[Records contained in a dataset]
--- START ---

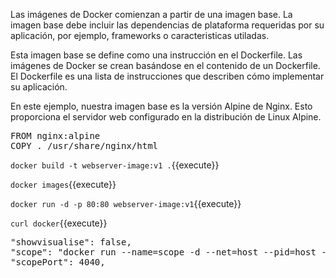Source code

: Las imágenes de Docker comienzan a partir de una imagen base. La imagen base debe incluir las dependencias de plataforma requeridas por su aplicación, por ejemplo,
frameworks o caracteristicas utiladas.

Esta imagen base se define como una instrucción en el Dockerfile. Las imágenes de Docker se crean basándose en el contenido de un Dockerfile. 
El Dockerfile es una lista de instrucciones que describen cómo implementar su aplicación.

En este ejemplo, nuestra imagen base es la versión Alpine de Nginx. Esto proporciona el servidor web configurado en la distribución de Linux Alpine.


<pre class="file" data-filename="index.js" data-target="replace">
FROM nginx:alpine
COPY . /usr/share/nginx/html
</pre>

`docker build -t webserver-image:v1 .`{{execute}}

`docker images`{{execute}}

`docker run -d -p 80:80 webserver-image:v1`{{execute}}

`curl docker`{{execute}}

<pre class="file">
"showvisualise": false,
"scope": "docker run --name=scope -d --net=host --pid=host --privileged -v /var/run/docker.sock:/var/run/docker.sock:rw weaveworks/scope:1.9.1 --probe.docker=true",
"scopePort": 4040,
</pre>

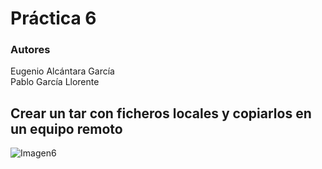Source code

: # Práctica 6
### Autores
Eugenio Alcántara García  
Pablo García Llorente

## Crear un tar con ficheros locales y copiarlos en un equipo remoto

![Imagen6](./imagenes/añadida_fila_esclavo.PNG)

--- END ---
--- START ---

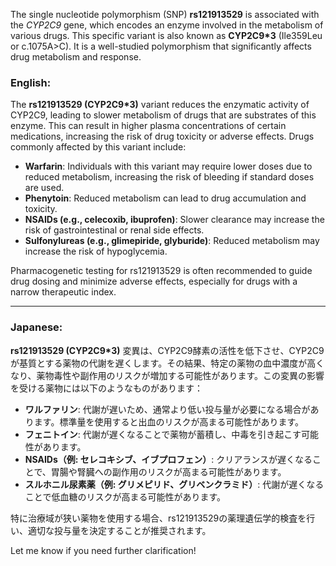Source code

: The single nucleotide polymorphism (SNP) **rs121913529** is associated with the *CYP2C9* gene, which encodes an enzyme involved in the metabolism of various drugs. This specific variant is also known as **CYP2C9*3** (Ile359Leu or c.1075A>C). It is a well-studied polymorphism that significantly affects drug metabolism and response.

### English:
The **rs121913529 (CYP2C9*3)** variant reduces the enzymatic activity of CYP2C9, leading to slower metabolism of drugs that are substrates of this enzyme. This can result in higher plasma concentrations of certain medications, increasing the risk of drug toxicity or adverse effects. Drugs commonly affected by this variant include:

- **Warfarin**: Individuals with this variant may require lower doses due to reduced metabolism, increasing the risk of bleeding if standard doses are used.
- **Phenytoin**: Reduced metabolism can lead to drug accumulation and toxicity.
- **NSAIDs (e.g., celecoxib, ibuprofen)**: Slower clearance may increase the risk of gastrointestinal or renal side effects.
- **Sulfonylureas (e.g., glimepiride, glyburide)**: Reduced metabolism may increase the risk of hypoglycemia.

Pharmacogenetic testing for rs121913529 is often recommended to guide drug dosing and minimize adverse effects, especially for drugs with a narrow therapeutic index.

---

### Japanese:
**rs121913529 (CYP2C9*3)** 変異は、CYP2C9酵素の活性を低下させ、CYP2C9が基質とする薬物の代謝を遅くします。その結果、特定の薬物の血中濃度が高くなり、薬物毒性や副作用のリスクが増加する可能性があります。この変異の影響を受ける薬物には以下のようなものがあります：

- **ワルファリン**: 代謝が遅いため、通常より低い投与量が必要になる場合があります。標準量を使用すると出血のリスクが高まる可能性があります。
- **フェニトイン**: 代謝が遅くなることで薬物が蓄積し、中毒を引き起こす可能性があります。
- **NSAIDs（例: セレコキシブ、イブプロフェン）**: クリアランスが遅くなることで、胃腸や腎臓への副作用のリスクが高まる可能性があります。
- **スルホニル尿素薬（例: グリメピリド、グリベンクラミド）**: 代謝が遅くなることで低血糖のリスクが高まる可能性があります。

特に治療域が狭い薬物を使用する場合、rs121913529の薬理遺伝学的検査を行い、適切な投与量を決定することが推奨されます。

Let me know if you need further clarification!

--- END ---
--- START ---

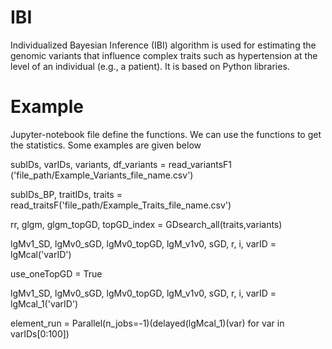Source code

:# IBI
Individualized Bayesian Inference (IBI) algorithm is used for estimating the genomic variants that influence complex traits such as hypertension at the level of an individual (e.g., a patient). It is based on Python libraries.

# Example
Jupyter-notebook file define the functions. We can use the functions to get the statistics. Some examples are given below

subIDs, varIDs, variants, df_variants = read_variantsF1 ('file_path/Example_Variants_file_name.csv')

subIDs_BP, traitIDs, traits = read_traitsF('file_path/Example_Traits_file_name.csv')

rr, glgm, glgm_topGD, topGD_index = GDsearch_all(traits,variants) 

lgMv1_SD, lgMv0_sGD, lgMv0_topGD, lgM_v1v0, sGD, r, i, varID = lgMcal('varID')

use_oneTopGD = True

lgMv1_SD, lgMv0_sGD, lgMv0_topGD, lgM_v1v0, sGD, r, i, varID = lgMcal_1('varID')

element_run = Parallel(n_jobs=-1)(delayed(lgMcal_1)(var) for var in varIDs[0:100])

--- END ---

**TO DO:** Among the lines above, find those containing the word "varIDs" and copy each.

**RESULT:**
subIDs, varIDs, variants, df_variants = read_variantsF1 ('file_path/Example_Variants_file_name.csv')
element_run = Parallel(n_jobs=-1)(delayed(lgMcal_1)(var) for var in varIDs[0:100])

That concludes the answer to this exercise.